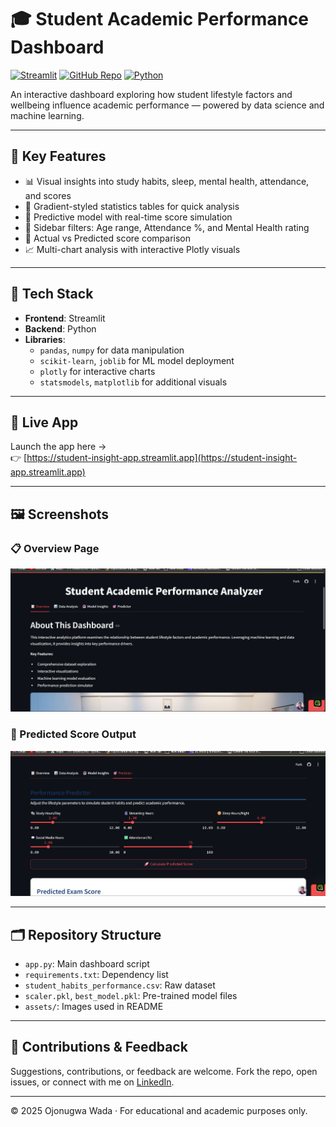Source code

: # 🎓 Student Academic Performance Dashboard

[![Streamlit](https://img.shields.io/badge/Streamlit-App-FF4B4B?logo=streamlit&logoColor=white)](https://student-insight-app.streamlit.app)
[![GitHub Repo](https://img.shields.io/badge/Repo-GitHub-blue?logo=github)](https://github.com/ojonugwawada/student-performance-dashboard)
[![Python](https://img.shields.io/badge/Python-3.10+-blue.svg?logo=python)](https://www.python.org/)

An interactive dashboard exploring how student lifestyle factors and wellbeing influence academic performance — powered by data science and machine learning.

---

## 📌 Key Features

- 📊 Visual insights into study habits, sleep, mental health, attendance, and scores
- 🎨 Gradient-styled statistics tables for quick analysis
- 🧠 Predictive model with real-time score simulation
- 🧪 Sidebar filters: Age range, Attendance %, and Mental Health rating
- 🔄 Actual vs Predicted score comparison
- 📈 Multi-chart analysis with interactive Plotly visuals

---

## 🧰 Tech Stack

- **Frontend**: Streamlit
- **Backend**: Python
- **Libraries**:
  - `pandas`, `numpy` for data manipulation
  - `scikit-learn`, `joblib` for ML model deployment
  - `plotly` for interactive charts
  - `statsmodels`, `matplotlib` for additional visuals

---

## 🚀 Live App

Launch the app here →  
👉 [https://student-insight-app.streamlit.app](https://student-insight-app.streamlit.app)

---

## 🖼️ Screenshots

### 📋 Overview Page
![Overview](assets/overview-sample.png)

### 🎯 Predicted Score Output
![Prediction](assets/prediction-example.png)

---

## 🗂️ Repository Structure

- `app.py`: Main dashboard script
- `requirements.txt`: Dependency list
- `student_habits_performance.csv`: Raw dataset
- `scaler.pkl`, `best_model.pkl`: Pre-trained model files
- `assets/`: Images used in README

---

## 🤝 Contributions & Feedback

Suggestions, contributions, or feedback are welcome. Fork the repo, open issues, or connect with me on [LinkedIn](https://www.linkedin.com/in/ojonugwawada-47ba55b7).

---

© 2025 Ojonugwa Wada · For educational and academic purposes only.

-----

*INSTRUCTIONS FOR THE TASK*
Read the listing above, then copy every line that includes the string "ojonugwawada".

*RESULT OF THIS EXERCISE*
[![GitHub Repo](https://img.shields.io/badge/Repo-GitHub-blue?logo=github)](https://github.com/ojonugwawada/student-performance-dashboard)
Suggestions, contributions, or feedback are welcome. Fork the repo, open issues, or connect with me on [LinkedIn](https://www.linkedin.com/in/ojonugwawada-47ba55b7).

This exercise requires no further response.